In the data that follows, find the line with "Có 96\% nhận"; transcribe it, every later line up to the one with "so sánh tiêu", and that line as well, exactly and with no others.

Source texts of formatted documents
BEGIN

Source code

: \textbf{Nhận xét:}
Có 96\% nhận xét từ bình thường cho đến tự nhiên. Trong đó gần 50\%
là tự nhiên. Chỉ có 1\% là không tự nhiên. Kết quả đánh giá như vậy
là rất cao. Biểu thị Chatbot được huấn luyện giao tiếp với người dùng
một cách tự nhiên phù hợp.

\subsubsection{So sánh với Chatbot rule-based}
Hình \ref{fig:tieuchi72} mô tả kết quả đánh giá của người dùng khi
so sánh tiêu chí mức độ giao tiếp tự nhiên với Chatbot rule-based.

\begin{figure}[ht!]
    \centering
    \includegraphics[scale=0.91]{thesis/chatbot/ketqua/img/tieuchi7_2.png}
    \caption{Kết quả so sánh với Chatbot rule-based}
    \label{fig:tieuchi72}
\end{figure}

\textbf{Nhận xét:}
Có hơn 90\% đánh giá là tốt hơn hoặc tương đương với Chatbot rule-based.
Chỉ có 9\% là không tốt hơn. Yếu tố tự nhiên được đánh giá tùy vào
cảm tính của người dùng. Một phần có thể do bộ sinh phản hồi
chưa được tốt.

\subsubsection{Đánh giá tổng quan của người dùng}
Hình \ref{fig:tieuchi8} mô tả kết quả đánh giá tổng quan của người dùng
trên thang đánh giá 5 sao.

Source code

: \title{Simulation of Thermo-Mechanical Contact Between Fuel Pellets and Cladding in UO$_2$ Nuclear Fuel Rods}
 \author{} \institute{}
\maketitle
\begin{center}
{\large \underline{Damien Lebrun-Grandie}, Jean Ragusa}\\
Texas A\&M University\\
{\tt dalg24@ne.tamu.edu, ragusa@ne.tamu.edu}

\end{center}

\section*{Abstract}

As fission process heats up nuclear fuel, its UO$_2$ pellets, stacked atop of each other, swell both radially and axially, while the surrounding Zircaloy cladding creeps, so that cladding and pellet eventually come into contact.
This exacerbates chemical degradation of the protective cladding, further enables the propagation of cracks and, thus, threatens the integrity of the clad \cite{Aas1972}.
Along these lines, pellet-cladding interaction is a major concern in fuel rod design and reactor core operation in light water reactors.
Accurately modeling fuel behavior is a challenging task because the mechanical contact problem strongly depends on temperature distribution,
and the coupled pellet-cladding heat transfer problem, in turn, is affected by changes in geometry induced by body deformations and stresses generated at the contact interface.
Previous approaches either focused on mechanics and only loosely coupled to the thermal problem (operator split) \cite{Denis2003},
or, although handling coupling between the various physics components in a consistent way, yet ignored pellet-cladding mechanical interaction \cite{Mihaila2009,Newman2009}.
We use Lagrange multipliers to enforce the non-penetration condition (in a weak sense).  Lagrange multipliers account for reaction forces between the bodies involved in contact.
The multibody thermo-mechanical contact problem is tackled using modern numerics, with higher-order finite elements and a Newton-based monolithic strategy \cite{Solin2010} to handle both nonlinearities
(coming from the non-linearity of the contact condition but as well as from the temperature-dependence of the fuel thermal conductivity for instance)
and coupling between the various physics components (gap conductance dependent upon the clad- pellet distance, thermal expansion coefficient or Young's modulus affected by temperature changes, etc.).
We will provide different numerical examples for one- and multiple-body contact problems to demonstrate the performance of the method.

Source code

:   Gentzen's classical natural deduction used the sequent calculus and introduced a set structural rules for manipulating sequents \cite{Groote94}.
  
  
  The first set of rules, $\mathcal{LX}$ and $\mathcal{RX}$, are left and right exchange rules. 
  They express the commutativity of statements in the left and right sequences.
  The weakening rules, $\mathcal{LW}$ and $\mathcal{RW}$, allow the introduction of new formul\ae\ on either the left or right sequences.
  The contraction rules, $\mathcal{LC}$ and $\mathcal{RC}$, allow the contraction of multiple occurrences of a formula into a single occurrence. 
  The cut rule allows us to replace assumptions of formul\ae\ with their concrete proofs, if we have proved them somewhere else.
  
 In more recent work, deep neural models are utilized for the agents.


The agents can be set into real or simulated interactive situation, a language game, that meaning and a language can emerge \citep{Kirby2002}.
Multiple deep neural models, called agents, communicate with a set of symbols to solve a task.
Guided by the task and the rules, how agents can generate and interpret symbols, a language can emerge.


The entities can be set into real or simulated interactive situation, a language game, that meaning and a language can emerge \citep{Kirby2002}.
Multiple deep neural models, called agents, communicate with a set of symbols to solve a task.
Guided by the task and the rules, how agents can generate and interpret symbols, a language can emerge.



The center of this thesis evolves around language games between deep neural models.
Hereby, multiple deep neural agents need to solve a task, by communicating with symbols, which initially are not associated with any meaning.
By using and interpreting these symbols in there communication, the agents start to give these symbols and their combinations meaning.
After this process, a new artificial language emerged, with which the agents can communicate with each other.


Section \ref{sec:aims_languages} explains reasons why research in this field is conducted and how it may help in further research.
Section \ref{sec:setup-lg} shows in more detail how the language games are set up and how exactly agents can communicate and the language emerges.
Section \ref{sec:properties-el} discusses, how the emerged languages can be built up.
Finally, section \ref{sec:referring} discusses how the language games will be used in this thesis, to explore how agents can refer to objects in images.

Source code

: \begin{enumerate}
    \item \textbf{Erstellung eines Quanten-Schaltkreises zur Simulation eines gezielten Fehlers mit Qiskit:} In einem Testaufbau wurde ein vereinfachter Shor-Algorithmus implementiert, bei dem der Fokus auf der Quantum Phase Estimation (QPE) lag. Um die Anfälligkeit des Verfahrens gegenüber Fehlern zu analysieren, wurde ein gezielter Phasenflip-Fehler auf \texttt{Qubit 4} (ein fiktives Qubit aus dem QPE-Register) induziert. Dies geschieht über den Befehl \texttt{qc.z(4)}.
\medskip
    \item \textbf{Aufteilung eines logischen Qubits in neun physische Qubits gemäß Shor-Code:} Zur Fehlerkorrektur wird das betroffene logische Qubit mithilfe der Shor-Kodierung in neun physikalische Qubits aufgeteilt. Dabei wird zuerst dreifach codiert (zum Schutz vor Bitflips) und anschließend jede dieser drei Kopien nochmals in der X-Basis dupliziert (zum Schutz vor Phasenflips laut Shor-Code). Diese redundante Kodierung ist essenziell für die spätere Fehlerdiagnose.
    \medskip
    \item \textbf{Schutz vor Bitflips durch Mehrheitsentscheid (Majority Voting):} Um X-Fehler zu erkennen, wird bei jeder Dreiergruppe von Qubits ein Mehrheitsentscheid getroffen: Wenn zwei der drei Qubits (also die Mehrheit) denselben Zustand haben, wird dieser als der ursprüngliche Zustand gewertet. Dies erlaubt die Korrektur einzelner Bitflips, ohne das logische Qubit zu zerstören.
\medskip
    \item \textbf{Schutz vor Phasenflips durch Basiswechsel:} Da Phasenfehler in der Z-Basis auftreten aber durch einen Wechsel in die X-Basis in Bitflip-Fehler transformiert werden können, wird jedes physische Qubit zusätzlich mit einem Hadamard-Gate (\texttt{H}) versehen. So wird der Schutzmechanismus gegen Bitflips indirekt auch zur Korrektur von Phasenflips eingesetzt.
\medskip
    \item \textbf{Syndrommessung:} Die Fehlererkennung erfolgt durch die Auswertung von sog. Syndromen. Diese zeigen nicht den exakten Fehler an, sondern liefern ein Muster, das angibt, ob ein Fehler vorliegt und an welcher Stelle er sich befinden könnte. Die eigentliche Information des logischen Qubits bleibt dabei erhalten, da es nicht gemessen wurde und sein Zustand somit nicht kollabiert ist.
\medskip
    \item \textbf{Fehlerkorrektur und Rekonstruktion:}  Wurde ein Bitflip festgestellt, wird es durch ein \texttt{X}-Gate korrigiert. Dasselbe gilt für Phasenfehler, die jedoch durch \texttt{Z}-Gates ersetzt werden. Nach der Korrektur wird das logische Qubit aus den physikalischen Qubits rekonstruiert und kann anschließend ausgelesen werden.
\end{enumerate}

END

● Exercise answer
Có 96\% nhận xét từ bình thường cho đến tự nhiên. Trong đó gần 50\%
là tự nhiên. Chỉ có 1\% là không tự nhiên. Kết quả đánh giá như vậy
là rất cao. Biểu thị Chatbot được huấn luyện giao tiếp với người dùng
một cách tự nhiên phù hợp.

\subsubsection{So sánh với Chatbot rule-based}
Hình \ref{fig:tieuchi72} mô tả kết quả đánh giá của người dùng khi
so sánh tiêu chí mức độ giao tiếp tự nhiên với Chatbot rule-based.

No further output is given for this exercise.